Metro station in Paris, France

Olympiades (/fr/) is a station on Line 14 of the Paris Métro.

The station was formally inaugurated on 15 June 2007 in the presence of the Mayor of Paris, Bertrand Delanoë. It was opened to the general public at just before 5:30 a.m. on 26 June 2007. It takes its name from the area of high-rise residential tower blocks known as Les Olympiades in the heart of Paris's 13th arrondissement, to the east of the station Tolbiac, a quarter of Paris that was previously poorly served by the Metro. This area also contains the Tolbiac centre of the University of Paris and the largest Chinatown within Paris.

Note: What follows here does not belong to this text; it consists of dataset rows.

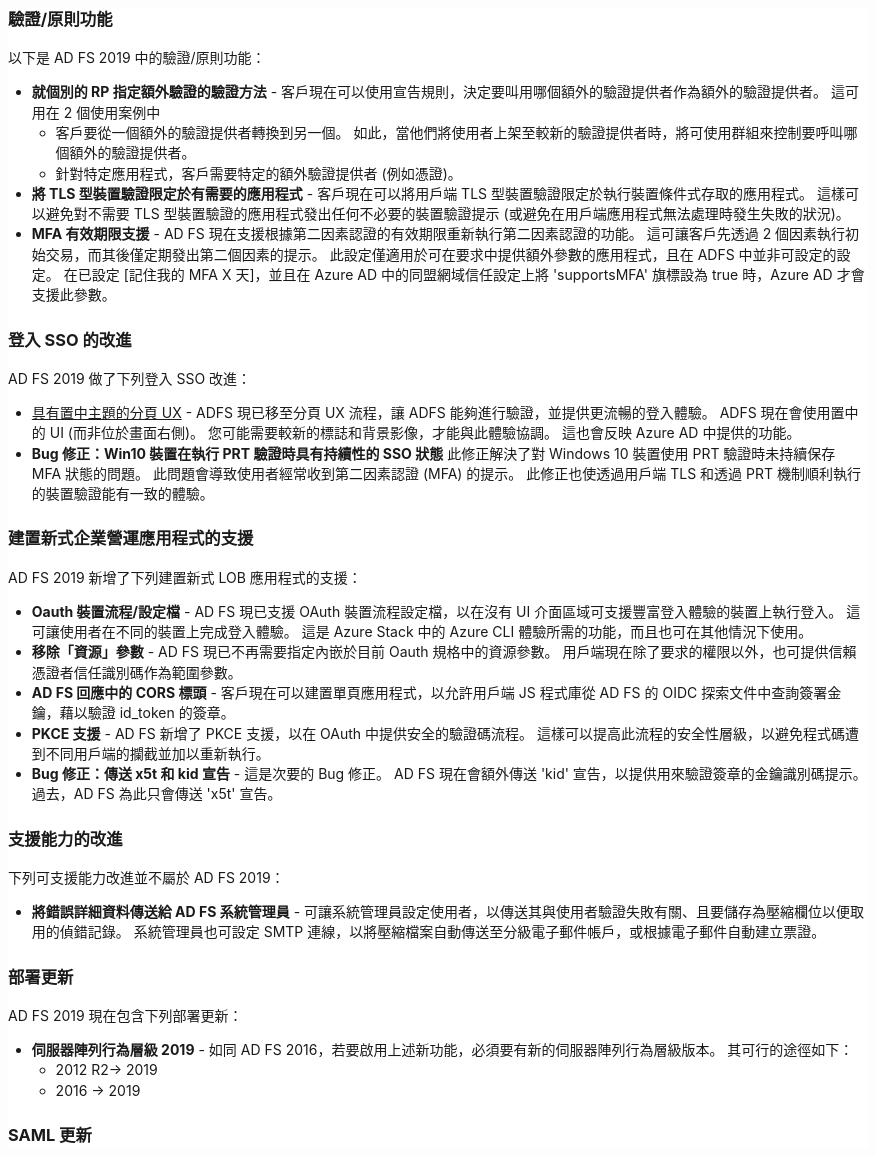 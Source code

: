 
### <a name="authenticationpolicy-capabilities"></a>驗證/原則功能

以下是 AD FS 2019 中的驗證/原則功能：
- **就個別的 RP 指定額外驗證的驗證方法** - 客戶現在可以使用宣告規則，決定要叫用哪個額外的驗證提供者作為額外的驗證提供者。 這可用在 2 個使用案例中
    - 客戶要從一個額外的驗證提供者轉換到另一個。 如此，當他們將使用者上架至較新的驗證提供者時，將可使用群組來控制要呼叫哪個額外的驗證提供者。
    - 針對特定應用程式，客戶需要特定的額外驗證提供者 (例如憑證)。
- **將 TLS 型裝置驗證限定於有需要的應用程式** - 客戶現在可以將用戶端 TLS 型裝置驗證限定於執行裝置條件式存取的應用程式。 這樣可以避免對不需要 TLS 型裝置驗證的應用程式發出任何不必要的裝置驗證提示 (或避免在用戶端應用程式無法處理時發生失敗的狀況)。
- **MFA 有效期限支援** - AD FS 現在支援根據第二因素認證的有效期限重新執行第二因素認證的功能。 這可讓客戶先透過 2 個因素執行初始交易，而其後僅定期發出第二個因素的提示。 此設定僅適用於可在要求中提供額外參數的應用程式，且在 ADFS 中並非可設定的設定。 在已設定 [記住我的 MFA X 天]，並且在 Azure AD 中的同盟網域信任設定上將 'supportsMFA' 旗標設為 true 時，Azure AD 才會支援此參數。


### <a name="sign-in-sso-improvements"></a>登入 SSO 的改進

AD FS 2019 做了下列登入 SSO 改進：

- [具有置中主題的分頁 UX](../operations/AD-FS-paginated-sign-in.md) - ADFS 現已移至分頁 UX 流程，讓 ADFS 能夠進行驗證，並提供更流暢的登入體驗。 ADFS 現在會使用置中的 UI (而非位於畫面右側)。 您可能需要較新的標誌和背景影像，才能與此體驗協調。 這也會反映 Azure AD 中提供的功能。
- **Bug 修正：Win10 裝置在執行 PRT 驗證時具有持續性的 SSO 狀態**    此修正解決了對 Windows 10 裝置使用 PRT 驗證時未持續保存 MFA 狀態的問題。 此問題會導致使用者經常收到第二因素認證 (MFA) 的提示。 此修正也使透過用戶端 TLS 和透過 PRT 機制順利執行的裝置驗證能有一致的體驗。


### <a name="suppport-for-building-modern-line-of-business-apps"></a>建置新式企業營運應用程式的支援

AD FS 2019 新增了下列建置新式 LOB 應用程式的支援：

- **Oauth 裝置流程/設定檔** - AD FS 現已支援 OAuth 裝置流程設定檔，以在沒有 UI 介面區域可支援豐富登入體驗的裝置上執行登入。 這可讓使用者在不同的裝置上完成登入體驗。 這是 Azure Stack 中的 Azure CLI 體驗所需的功能，而且也可在其他情況下使用。
- **移除「資源」參數** - AD FS 現已不再需要指定內嵌於目前 Oauth 規格中的資源參數。 用戶端現在除了要求的權限以外，也可提供信賴憑證者信任識別碼作為範圍參數。
- **AD FS 回應中的 CORS 標頭** - 客戶現在可以建置單頁應用程式，以允許用戶端 JS 程式庫從 AD FS 的 OIDC 探索文件中查詢簽署金鑰，藉以驗證 id_token 的簽章。
- **PKCE 支援** - AD FS 新增了 PKCE 支援，以在 OAuth 中提供安全的驗證碼流程。 這樣可以提高此流程的安全性層級，以避免程式碼遭到不同用戶端的攔截並加以重新執行。
- **Bug 修正：傳送 x5t 和 kid 宣告** - 這是次要的 Bug 修正。 AD FS 現在會額外傳送 'kid' 宣告，以提供用來驗證簽章的金鑰識別碼提示。 過去，AD FS 為此只會傳送 'x5t' 宣告。


### <a name="supportability-improvements"></a>支援能力的改進

下列可支援能力改進並不屬於 AD FS 2019：
- **將錯誤詳細資料傳送給 AD FS 系統管理員** - 可讓系統管理員設定使用者，以傳送其與使用者驗證失敗有關、且要儲存為壓縮欄位以便取用的偵錯記錄。 系統管理員也可設定 SMTP 連線，以將壓縮檔案自動傳送至分級電子郵件帳戶，或根據電子郵件自動建立票證。


### <a name="deployment-updates"></a>部署更新

AD FS 2019 現在包含下列部署更新：
- **伺服器陣列行為層級 2019** - 如同 AD FS 2016，若要啟用上述新功能，必須要有新的伺服器陣列行為層級版本。 其可行的途徑如下：
    - 2012 R2-> 2019
    - 2016 -> 2019


### <a name="saml-updates"></a>SAML 更新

Since the opening of the station, residents of the area, as well as staff and students at the university, can now access Saint-Lazare railway station in 13 minutes and the centre of Paris in around 10 minutes. The station entrance is at the intersection of the Rue de Tolbiac and Rue Nationale. The station served as the southern terminus of Line 14 until it was extended south to Aéroport d'Orly on 24 June 2024.

== History ==

Originally called "Tolbiac-Nationale" in the initial Line 14 project, the opening of this station as part of the link between Saint Lazare and Maison Blanche station, was delayed due to a financial shortfall. The plans for Line 14 were revised and a first stage was embarked upon, in which the line ran from Madeleine to Bibliothèque François Mitterrand. This section was opened in 1998, from which the present station Olympiades was used as a temporary maintenance facility.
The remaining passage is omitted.